IIT Guwahati is a fully residential campus. All the students live in hostels on the campus. The hostels are named after rivers and tributaries of North-East India: Manas, Dihing, Kapili, Siang, Kameng, Barak, Subansiri (girls' hostel), Umiam, Dibang, Brahmaputra (largest hostel in all the IITs), Dhansiri (new girls' hostel), Lohit and Disang (new boys' hostel). Apart from these, there is a married scholars' hostel for married postgraduates. Most students at IIT Guwahati are given a separate room. Each room comes equipped with requisite  basic amenities. The toilets and bathrooms are shared (three of each for every ten rooms on average). Every hostel has a mess, a canteen, a juice centre, a stationery shop, a library, a TV room, a sports room (for indoor sports), and laundry facilities. The hostels are provided with 24-hour Internet facility. The boys hostels are single seated, i.e., every boarder gets a single room.

Organisation and administration

Governance

All IITs follow the same organization structure which has President of India as visitor at the top of the hierarchy. Directly under the president is the IIT Council. Under the IIT Council is the board of governors of each IIT.
Under the board of governors is the director, who is the chief academic and executive officer of the IIT. Under the director, in the organizational structure, comes the deputy director.

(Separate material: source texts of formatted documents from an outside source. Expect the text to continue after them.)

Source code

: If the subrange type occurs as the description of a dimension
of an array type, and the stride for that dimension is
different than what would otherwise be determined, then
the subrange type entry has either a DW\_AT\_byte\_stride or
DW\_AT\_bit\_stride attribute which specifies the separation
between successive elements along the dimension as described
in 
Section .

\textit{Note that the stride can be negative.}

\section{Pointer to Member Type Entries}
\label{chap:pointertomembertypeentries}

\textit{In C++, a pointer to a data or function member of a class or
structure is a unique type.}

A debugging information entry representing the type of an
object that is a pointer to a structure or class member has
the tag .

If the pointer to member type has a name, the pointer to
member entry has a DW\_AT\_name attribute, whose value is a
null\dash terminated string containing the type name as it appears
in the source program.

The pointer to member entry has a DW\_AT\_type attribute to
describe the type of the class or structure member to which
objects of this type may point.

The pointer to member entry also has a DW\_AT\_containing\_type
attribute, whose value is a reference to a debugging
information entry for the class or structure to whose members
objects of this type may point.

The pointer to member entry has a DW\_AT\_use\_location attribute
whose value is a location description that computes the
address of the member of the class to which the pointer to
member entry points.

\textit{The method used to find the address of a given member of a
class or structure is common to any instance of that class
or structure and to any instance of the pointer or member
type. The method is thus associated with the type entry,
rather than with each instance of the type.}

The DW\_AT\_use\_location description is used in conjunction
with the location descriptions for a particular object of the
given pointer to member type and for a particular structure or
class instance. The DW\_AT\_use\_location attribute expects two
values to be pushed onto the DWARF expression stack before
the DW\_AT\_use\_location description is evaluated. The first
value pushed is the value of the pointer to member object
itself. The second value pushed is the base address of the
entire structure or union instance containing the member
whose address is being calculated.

Under the director and the deputy director, come the deans, heads of departments, registrar.

Departments

IIT Guwahati houses the following departments:

Department of Biosciences and Bioengineering
Department of Chemical Engineering
Center of Excellence for Sustainable Polymers
Department of Chemistry
Department of Civil Engineering
Department of Computer Science and Engineering
Department of Design
Department of Electronics & Electrical Engineering (previously known as the Department of Electronics and Communication)
Department of Humanities and Social Sciences
Department of Mathematics
Department of Mechanical Engineering
Department of Physics

The aforementioned departments of the Institute offer B. Tech., B. Des., M. Des., M. Tech., M.A. (Development Studies),
(Liberal Arts), M.Sc. and Ph.D. programmes.

Academic centres
IIT Guwahati is home to nine academic centres.

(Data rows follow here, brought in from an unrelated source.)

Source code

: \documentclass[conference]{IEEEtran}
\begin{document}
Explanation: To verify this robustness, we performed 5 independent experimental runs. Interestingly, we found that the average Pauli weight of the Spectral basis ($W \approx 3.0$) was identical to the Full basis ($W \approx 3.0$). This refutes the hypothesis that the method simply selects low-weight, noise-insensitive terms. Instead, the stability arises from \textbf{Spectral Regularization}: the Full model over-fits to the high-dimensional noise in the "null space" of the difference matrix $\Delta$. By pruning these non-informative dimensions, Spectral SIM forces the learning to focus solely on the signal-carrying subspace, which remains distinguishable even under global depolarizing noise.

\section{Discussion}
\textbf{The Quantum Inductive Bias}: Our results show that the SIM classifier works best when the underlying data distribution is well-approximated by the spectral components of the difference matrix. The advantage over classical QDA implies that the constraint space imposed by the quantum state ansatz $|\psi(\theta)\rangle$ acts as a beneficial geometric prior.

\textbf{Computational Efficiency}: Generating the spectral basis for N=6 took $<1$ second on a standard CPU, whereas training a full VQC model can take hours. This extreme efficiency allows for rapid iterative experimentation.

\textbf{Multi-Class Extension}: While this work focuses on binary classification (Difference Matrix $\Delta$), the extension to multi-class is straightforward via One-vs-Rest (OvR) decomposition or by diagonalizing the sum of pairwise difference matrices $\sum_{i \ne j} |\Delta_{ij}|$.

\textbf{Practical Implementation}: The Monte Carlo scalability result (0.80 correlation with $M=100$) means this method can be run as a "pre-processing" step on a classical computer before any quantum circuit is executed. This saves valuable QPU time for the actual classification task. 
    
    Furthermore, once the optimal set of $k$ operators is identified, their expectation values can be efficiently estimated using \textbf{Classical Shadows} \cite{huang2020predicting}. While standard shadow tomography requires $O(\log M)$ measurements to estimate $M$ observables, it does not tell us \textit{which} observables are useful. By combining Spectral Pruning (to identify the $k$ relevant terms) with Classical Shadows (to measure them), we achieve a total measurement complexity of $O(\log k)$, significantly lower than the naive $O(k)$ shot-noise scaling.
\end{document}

 Centre for Disaster Management and Research                             
 Centre for Drone Technology
 Centre for the Environment              
 Centre for Indian Knowledge Systems 
 Centre for Intelligent Cyber-Physical Systems
 Centre for Linguistic Science and Technology
 Centre for Nanotechnology
 Centre for Rural Technology
 Centre for Sustainable Polymers
 Centre for Sustainable Water Research

Academic schools

School of Agro and Rural Technology
School of Business
Mehta Family School of Data Science and Artificial Intelligence
School of Energy Sciences and Engineering
School of Health Science & Technology.

Extramural centres
IIT Guwahati is home to five academic centres.
Central Instruments Facility
Centre for Computer & Communication Centre                                                
Centre for Career Development.
Centre for Creativity
Centre for Educational Technology

Academics
Presently there are about 7047 students on rolls, 406 faculty members and 510 support staff.

Admission
Admission in IIT Guwahati for UG Courses is done through JEE Advanced for Engineering. Until 2015, admissions in UG Design Course was happening through JEE Advanced. It now happens through UCEED.
Admission in PG is done through IIT-JAM, GATE score, and through CEED for Designing, while through Ph.D-NET examination or Ph.D. entrance examination and/or interview one can get admission into Ph.D. Courses.

Rankings

Internationally, IIT Guwahati was ranked 384 in the QS World University Rankings of 2023. 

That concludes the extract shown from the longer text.